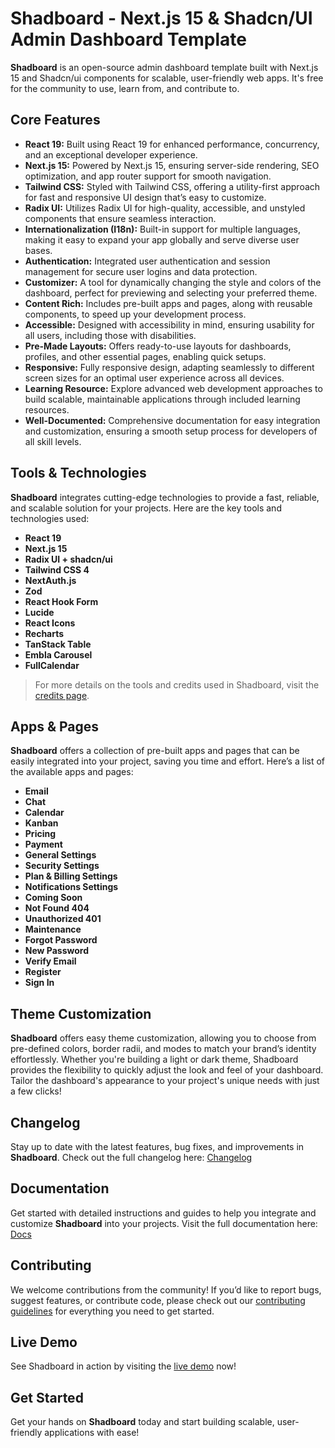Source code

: # Shadboard - Next.js 15 & Shadcn/UI Admin Dashboard Template

**Shadboard** is an open-source admin dashboard template built with Next.js 15 and Shadcn/ui components for scalable, user-friendly web apps. It's free for the community to use, learn from, and contribute to.

## Core Features

- **React 19:** Built using React 19 for enhanced performance, concurrency, and an exceptional developer experience.
- **Next.js 15:** Powered by Next.js 15, ensuring server-side rendering, SEO optimization, and app router support for smooth navigation.
- **Tailwind CSS:** Styled with Tailwind CSS, offering a utility-first approach for fast and responsive UI design that’s easy to customize.
- **Radix UI:** Utilizes Radix UI for high-quality, accessible, and unstyled components that ensure seamless interaction.
- **Internationalization (I18n):** Built-in support for multiple languages, making it easy to expand your app globally and serve diverse user bases.
- **Authentication:** Integrated user authentication and session management for secure user logins and data protection.
- **Customizer:** A tool for dynamically changing the style and colors of the dashboard, perfect for previewing and selecting your preferred theme.
- **Content Rich:** Includes pre-built apps and pages, along with reusable components, to speed up your development process.
- **Accessible:** Designed with accessibility in mind, ensuring usability for all users, including those with disabilities.
- **Pre-Made Layouts:** Offers ready-to-use layouts for dashboards, profiles, and other essential pages, enabling quick setups.
- **Responsive:** Fully responsive design, adapting seamlessly to different screen sizes for an optimal user experience across all devices.
- **Learning Resource:** Explore advanced web development approaches to build scalable, maintainable applications through included learning resources.
- **Well-Documented:** Comprehensive documentation for easy integration and customization, ensuring a smooth setup process for developers of all skill levels.

## Tools & Technologies

**Shadboard** integrates cutting-edge technologies to provide a fast, reliable, and scalable solution for your projects. Here are the key tools and technologies used:

- **React 19** 
- **Next.js 15**
- **Radix UI + shadcn/ui**
- **Tailwind CSS 4** 
- **NextAuth.js**
- **Zod**
- **React Hook Form** 
- **Lucide** 
- **React Icons**
- **Recharts** 
- **TanStack Table** 
- **Embla Carousel** 
- **FullCalendar**

> For more details on the tools and credits used in Shadboard, visit the [credits page](https://shadboard.vercel.app/docs/miscellaneous/credits).

## Apps & Pages

**Shadboard** offers a collection of pre-built apps and pages that can be easily integrated into your project, saving you time and effort. Here’s a list of the available apps and pages:

- **Email**
- **Chat**
- **Calendar**
- **Kanban**
- **Pricing**
- **Payment**
- **General Settings**
- **Security Settings**
- **Plan & Billing Settings**
- **Notifications Settings**
- **Coming Soon**
- **Not Found 404**
- **Unauthorized 401**
- **Maintenance**
- **Forgot Password**
- **New Password**
- **Verify Email**
- **Register**
- **Sign In**

## Theme Customization

**Shadboard** offers easy theme customization, allowing you to choose from pre-defined colors, border radii, and modes to match your brand’s identity effortlessly. Whether you're building a light or dark theme, Shadboard provides the flexibility to quickly adjust the look and feel of your dashboard. Tailor the dashboard's appearance to your project's unique needs with just a few clicks!

## Changelog

Stay up to date with the latest features, bug fixes, and improvements in **Shadboard**. Check out the full changelog here: [Changelog](https://github.com/Qualiora/shadboard/blob/main/CHANGELOG.md)

## Documentation

Get started with detailed instructions and guides to help you integrate and customize **Shadboard** into your projects. Visit the full documentation here: [Docs](https://shadboard.vercel.app/docs)

## Contributing

We welcome contributions from the community! If you’d like to report bugs, suggest features, or contribute code, please check out our [contributing guidelines](https://github.com/Qualiora/shadboard/blob/main/CONTRIBUTING.md) for everything you need to get started.

## Live Demo

See Shadboard in action by visiting the [live demo](https://shadboard.vercel.app/) now!

## Get Started

Get your hands on **Shadboard** today and start building scalable, user-friendly applications with ease!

• _Work request_:
Work through the data above and give the number of lines in which "Settings" appears; add nothing else.

• _Result of the exercise_:
4